DINWIDDIE – “If you can live well, then you can learn well. And if you can learn well, then you lead well.”
Those were the words of County Administrator Kevin Massengill as he explained the overarching themes of the county’s second annual Live Well Expo at Dinwiddie High School last Saturday morning, which was centered on educating the community on ways to eat, move, and live well while also connecting residents with services, and organizations ranging from local churches to social services and a host of others.
Much like last year, attendees were able to take part in health checks, try various foods and take part in hands-on demonstrations at a number of tables set up in the school’s cafeteria and interface with groups and agencies that some may not know even existed, which is one of the primary objectives of the Live Well Expo.
Dinwiddie Board of Supervisors Chairman William Chavis shows his moves with a group of dancers during last weekend’s Live Well Expo.
As access to adequate medical care are paired with pockets of poverty in portions of the county, and data suggesting that the life expectancy of those living in the county’s more developed portions of Dinwiddie in the northeast have a seven-years shorter lifespan than those living in other parts of the county, due to factors like drug use and violent crime, the county took proactive efforts to identify these challenges and begin working on solutions, which resulted in the birth of the Dinwiddie County Resource Council.
The council’s mission statement is, “Working together to build a community of empowered citizens” the diverse council made up of local, state, and federal agencies, local nonprofit organizations, business partners and members of the county’s faith-based community seeks to find ways to connect Dinwiddie County citizens with relevant resources.
According to Massengill, one of the first things the council noticed was that many of the county’s residents didn’t realize that there were resources readily available to them, leading to the creation of the Live Well Expo in 2018.
Saturday’s event serves as a springboard to a methodical effort by the county to help better educate residents young and old by connecting them with the right people and information to help make their lives better and through the county and school division’s joint partnership with the newly created faith-based council, other wellness-centered events have developed, like the school supply distribution event for the county’s kindergartners, known as “Learn Well.”
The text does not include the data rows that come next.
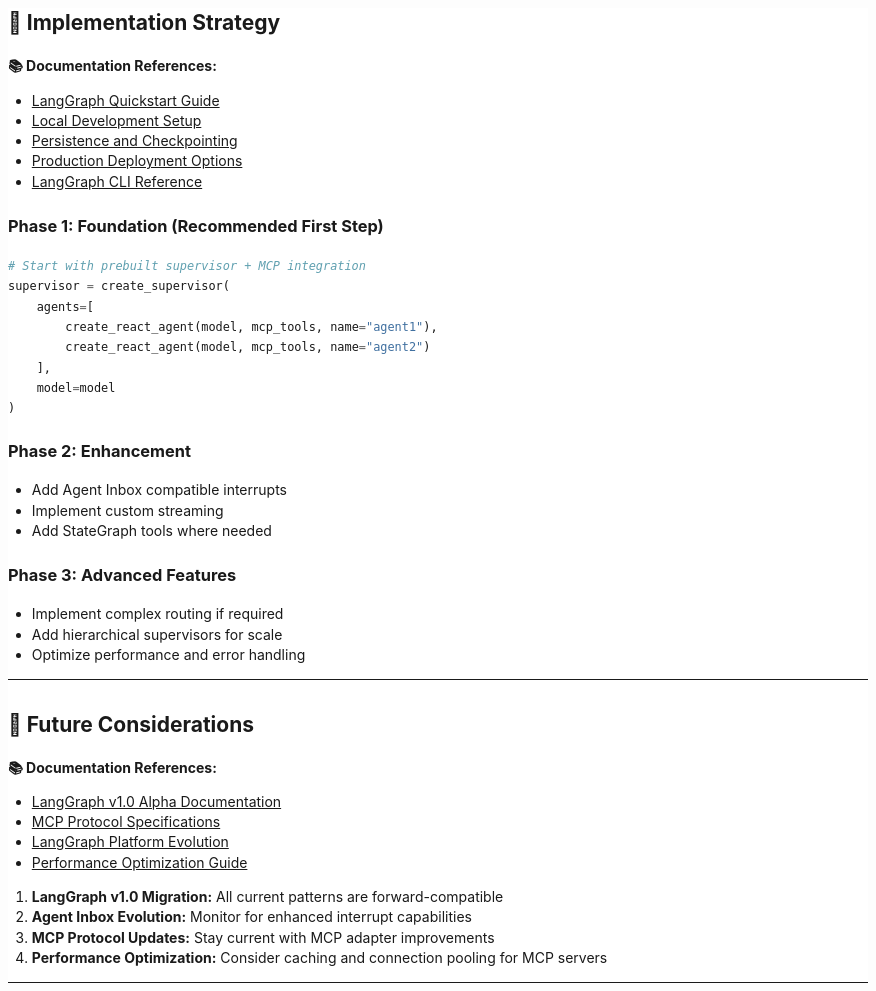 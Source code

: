 ## 🚀 Implementation Strategy

**📚 Documentation References:**
- [LangGraph Quickstart Guide](https://langchain-ai.github.io/langgraph/agents/agents/)
- [Local Development Setup](https://langchain-ai.github.io/langgraph/tutorials/langgraph-platform/local-server/)
- [Persistence and Checkpointing](https://langchain-ai.github.io/langgraph/concepts/persistence/)
- [Production Deployment Options](https://langchain-ai.github.io/langgraph/concepts/deployment_options/)
- [LangGraph CLI Reference](https://langchain-ai.github.io/langgraph/concepts/langgraph_cli/)

### Phase 1: Foundation (Recommended First Step)
```python
# Start with prebuilt supervisor + MCP integration
supervisor = create_supervisor(
    agents=[
        create_react_agent(model, mcp_tools, name="agent1"),
        create_react_agent(model, mcp_tools, name="agent2")
    ],
    model=model
)
```

### Phase 2: Enhancement
- Add Agent Inbox compatible interrupts
- Implement custom streaming
- Add StateGraph tools where needed

### Phase 3: Advanced Features
- Implement complex routing if required
- Add hierarchical supervisors for scale
- Optimize performance and error handling

---

## 🔮 Future Considerations

**📚 Documentation References:**
- [LangGraph v1.0 Alpha Documentation](https://docs.langchain.com/oss/python/langgraph/overview)
- [MCP Protocol Specifications](https://modelcontextprotocol.io/introduction)
- [LangGraph Platform Evolution](https://langchain-ai.github.io/langgraph/concepts/langgraph_platform/)
- [Performance Optimization Guide](https://langchain-ai.github.io/langgraph/concepts/scalability_and_resilience/)

1. **LangGraph v1.0 Migration:** All current patterns are forward-compatible
2. **Agent Inbox Evolution:** Monitor for enhanced interrupt capabilities
3. **MCP Protocol Updates:** Stay current with MCP adapter improvements
4. **Performance Optimization:** Consider caching and connection pooling for MCP servers

---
For Massengill, these initiatives are less about the government creating more services and more about the community becoming engaged and working hand-in-hand to support one another, with the county serving as the conduit to connect those wanting to help the community in whatever way they can with those seeking their services.
“As we continue to do this, sometimes government tries to create more services but, sometimes that service is already there but people don’t know it is there,” he explained. “If we already have someone who is doing the work, we should be able to connect them with those doing that work, instead of trying to create it and, sometimes, competing. It is about connecting the dots in a way that our citizens have a better understanding of what is out there.”
Vendors at last weekend’s expo offered fresh fruit and other treats, along with information about ways to live a healthy life and ways to connect with various community resources.
The Live Well Expo and the Learn Well event may be one-day occurrences on the calendar but the work of the Dinwiddie Resource Council beyond those events continues through the year as they are in the process of developing an online asset map which, once completed this year, will allow residents to go to the county’s website, search for a specific topic, like medical services, and be provided an interactive map showing where those resources are and how to connect with them.
“Our goal is not to repeat or duplicate what is already being done, but to direct people to where it is already being done,” Massengill said of the asset map.
When asked, Massengill said the map is “nearly complete” as the resource council had recently reviewed it during their meeting. Once it goes live, the map will continue to be maintained by county officials to provide the community with the current information with an expected roll out in June.
It was hard to stand still inside Dinwiddie High School’s cafeteria during last week’s expo as various activities got attendees active Saturday morning!
The next evolution of Dinwidide’s wellness concept, as Massengill alluded to, is developing the next generation of leaders as they are currently working with Dinwiddie County Public Schools officials to develop a “Lead Well” event, which will likely take the shape of a one-day event where people can learn about building connections with people, and other key skills and qualities that shape leaders.
At the end of the day, one of the aims of the council and efforts like the Live Well Expo is the connect those with resources, particularly those who may not be comfortable asking for help or being vocal about having a need they would like addressed.
“We are blessed here in Dinwiddie County to have a community of people who wants to help others so this gives people a better understanding of what is out there,” Massengill said. “Saturday’s event allows those individuals to be able to come to the Expo and get those health checks or be able to get some information they may not have had coming in.”
According to county officials, they are already beginning the planning for next year’s Live Well Expo after a successful and robust turnout.